Capture silk is a type of spider silk that makes the web gluey. It is an effective trap for the spider’s preys. To that purpose, spiders have found several ways to create strong glues, such as spinning a puffy ball of electrostatic nanofibers (dry adhesion) or drops of a glycoprotein mixture (wet adhesion). The proper understanding of spider silk’s glue may lead to more efficient and versatile adhesives for high standard applications. This work has been published in the Science of Nature, former Naturwissenchaften.

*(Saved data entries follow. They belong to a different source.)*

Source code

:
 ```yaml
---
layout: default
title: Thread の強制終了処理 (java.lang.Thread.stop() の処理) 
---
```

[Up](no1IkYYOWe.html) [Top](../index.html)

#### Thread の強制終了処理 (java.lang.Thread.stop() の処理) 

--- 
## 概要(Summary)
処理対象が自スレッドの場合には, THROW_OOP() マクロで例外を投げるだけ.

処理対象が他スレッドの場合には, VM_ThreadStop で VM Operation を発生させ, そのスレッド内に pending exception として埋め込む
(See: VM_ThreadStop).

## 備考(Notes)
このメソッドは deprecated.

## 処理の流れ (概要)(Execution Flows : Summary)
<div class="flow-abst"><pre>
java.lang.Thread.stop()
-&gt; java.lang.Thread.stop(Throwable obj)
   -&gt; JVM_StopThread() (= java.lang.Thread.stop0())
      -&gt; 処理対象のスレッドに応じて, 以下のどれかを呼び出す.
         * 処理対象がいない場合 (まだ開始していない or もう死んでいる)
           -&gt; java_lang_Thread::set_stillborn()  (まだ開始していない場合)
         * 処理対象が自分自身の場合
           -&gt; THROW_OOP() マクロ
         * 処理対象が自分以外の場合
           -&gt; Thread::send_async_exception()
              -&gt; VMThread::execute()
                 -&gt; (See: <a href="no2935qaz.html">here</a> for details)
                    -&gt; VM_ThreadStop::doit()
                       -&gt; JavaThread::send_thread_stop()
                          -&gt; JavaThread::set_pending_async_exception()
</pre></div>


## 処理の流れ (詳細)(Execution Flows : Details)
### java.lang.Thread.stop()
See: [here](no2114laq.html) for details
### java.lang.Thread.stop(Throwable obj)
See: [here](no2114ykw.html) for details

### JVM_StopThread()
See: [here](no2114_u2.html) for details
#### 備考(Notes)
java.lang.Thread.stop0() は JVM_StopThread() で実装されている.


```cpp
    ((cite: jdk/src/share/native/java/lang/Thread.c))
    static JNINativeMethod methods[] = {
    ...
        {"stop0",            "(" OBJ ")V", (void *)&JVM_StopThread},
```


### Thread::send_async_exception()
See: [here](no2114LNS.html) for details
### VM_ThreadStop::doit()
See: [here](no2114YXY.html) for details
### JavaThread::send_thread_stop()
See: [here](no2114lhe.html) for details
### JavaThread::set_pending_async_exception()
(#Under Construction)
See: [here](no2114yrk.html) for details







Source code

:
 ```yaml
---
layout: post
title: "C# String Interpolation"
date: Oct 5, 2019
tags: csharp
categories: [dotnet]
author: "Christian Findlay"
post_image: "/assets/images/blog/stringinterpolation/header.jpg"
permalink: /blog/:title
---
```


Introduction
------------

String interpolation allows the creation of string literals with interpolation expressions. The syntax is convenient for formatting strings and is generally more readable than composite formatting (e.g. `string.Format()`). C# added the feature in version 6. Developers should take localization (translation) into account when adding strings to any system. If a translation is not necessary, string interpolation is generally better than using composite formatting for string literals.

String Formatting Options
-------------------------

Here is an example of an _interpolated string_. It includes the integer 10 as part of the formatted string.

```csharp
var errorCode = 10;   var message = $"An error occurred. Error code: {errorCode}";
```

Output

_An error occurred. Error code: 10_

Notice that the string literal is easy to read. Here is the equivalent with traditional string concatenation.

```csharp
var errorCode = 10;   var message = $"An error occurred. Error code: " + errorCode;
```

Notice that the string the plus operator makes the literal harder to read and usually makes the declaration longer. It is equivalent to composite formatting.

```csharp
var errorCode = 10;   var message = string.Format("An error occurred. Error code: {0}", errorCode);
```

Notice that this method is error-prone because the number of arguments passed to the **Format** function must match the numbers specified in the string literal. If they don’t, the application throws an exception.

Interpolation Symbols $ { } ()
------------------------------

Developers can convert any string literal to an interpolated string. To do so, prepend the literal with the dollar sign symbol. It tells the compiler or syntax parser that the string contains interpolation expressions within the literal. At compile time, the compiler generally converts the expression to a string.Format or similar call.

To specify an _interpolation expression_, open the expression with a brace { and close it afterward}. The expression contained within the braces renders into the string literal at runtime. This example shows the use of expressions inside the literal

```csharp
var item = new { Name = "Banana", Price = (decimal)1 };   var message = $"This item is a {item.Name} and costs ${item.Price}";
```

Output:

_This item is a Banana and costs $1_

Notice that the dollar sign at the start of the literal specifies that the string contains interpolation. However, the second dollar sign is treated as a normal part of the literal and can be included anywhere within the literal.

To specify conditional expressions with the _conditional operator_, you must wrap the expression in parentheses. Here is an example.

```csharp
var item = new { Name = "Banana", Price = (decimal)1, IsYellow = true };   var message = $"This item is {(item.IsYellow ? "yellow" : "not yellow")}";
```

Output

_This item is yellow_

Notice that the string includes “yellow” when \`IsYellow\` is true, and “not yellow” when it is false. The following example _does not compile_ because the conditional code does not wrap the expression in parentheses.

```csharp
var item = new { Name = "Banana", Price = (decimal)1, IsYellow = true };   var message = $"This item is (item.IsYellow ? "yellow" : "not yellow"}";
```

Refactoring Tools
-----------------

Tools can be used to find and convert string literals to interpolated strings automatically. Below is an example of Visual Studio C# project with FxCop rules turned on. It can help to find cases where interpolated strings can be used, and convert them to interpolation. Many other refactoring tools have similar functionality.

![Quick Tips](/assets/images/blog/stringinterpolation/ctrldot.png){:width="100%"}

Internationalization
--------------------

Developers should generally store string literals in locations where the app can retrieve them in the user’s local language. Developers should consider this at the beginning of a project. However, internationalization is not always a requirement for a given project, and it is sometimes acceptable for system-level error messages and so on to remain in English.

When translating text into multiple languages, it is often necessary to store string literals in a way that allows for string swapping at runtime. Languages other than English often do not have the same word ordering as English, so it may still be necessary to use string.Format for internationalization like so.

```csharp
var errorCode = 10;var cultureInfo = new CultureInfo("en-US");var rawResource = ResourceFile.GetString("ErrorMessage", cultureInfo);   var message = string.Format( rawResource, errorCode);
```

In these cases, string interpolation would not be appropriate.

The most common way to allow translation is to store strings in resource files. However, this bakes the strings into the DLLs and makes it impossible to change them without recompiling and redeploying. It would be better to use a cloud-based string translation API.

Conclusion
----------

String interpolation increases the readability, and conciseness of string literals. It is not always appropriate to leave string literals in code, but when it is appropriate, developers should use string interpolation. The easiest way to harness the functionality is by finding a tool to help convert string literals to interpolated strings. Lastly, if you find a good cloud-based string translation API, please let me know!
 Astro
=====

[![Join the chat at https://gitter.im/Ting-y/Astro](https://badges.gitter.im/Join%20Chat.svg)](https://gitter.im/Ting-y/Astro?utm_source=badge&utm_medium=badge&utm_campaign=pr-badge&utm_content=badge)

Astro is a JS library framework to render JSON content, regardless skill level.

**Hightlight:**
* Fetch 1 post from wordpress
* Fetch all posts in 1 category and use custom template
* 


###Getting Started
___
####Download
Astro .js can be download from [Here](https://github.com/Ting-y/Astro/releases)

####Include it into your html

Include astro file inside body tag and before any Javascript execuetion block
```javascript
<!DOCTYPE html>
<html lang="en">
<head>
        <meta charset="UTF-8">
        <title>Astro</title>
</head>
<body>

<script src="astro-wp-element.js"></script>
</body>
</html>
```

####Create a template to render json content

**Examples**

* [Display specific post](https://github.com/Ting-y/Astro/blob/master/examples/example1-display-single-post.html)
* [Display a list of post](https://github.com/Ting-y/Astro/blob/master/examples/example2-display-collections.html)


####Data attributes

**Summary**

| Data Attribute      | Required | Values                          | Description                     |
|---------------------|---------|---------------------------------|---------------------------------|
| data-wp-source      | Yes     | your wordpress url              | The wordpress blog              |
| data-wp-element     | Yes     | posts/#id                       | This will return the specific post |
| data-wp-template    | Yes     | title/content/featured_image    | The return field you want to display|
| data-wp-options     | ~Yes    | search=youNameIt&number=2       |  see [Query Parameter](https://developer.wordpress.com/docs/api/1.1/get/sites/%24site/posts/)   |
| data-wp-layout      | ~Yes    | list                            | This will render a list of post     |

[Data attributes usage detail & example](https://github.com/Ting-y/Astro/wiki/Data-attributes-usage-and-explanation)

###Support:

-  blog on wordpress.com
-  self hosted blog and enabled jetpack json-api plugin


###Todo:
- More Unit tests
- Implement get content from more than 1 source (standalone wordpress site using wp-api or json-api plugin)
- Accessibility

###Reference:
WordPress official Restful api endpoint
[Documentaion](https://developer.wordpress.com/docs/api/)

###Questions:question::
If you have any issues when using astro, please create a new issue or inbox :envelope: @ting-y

Adhesion of dry and wet cribellate silk
H. Elettro, S. Neukirch, A.Antkowiak & F. Vollrath
The Science Of Nature, 102(7):1–4 (2015)
Damage control through windlass mechanism in ecribellate webs
H. Elettro, F. Vollrath, A. Antkowiak & S. Neukirch
In preparation (2017)
Cribellate versus ecribellate
My PhD work focused on the ecribellate capture silk, that consists of gluey droplets on a silk thread (see elastocapillary windlass page). There is a second type of capture silk, evolutionnarily older: the cribellate silk. From the macroscopic point of view, both webs have a similar architecture, see figure 1 insets A and B. However, the capture silk threads are very different: the ecribellate silk uses wet adhesion through its gluey liquid droplets, while cribellate silk uses the dry adhesion of highly puffed nanofibres, see insets C and D. Ecribellate capture threads are spun by a double spinneret, see inset E. The one connected to the flagelliform silk gland (FL) that spins the core silk thread and the one connected to the aggregate gland (AG) that produces the gluey liquid coating. Cribellate silk is very different from ecribellate silk. Its puffy morphology comes from the specific spinning process (Opell, 1993). During spinning, the large amount of produced silk nanofibres is combed by the spider with the use of its backlegs, see figure 1 inset G. The combing induces electrostatic charging of the fibres (Kronenberger and Vollrath, 2015), and subsequent self-repulsion leads to the observed periodic puffing. Additionnally, van der Waals interactions produce a strong adhesion force, that is analogous to the glue function of ecribellate silk.
Wet adhesion versus dry adhesion
Here we mention the existence of a confusion in the literature (Helmer, 2010). Zheng et al. (2010) wrote a paper in 2010 claiming that the bioinspired design of artificial fibres that mimic the structural features of the capture silk of the cribellate spider Uloborus and exhibit its directional water-collecting ability. At the origin of their study was the observation that wetted cribellate spider silk have a periodic structure with thin and aligned nanofibres zones combined with thick and randomly oriented nanofibres. Deposition of a water droplet on this structure allows control of the fluid and preferrable settlement on the thick zones. As mentioned above, cribellate capture silk uses dry adhesion, in contrast to the wet ecribellate spider silk. Consequently, wetting the (dry) cribellate capture silk annihilates the electrostatic interactions on which the adhesion relies. Furthermore, the hundreds of nanofibres – once forming a large puff through electrostatic repulsion – collapse into a much smaller area, which lowers dramatically the contact area. The main task of ecribellate capture silk, adhering strongly to incoming potential preys, is thus ruined by the combination of these two phenomena. The dramatic decrease in adhesion is measured in two ways: the frontal poking of a thread or the side poke followed by retraction. These two methods qualitatively yield similar results. For the frontal poke, the dry work of adhesion is 5 +/- 3 nJ while the wet work of adhesion is 0.02 +/- 0.03 nJ. For the side poke, the dry work of adhesion is 40 +/- 30 nJ and while the wet work of adhesion is 0.07 +/- 0.03 nJ. Wetting the cribellate thread is thus highly destructive in respect to its biological function, see figure 2.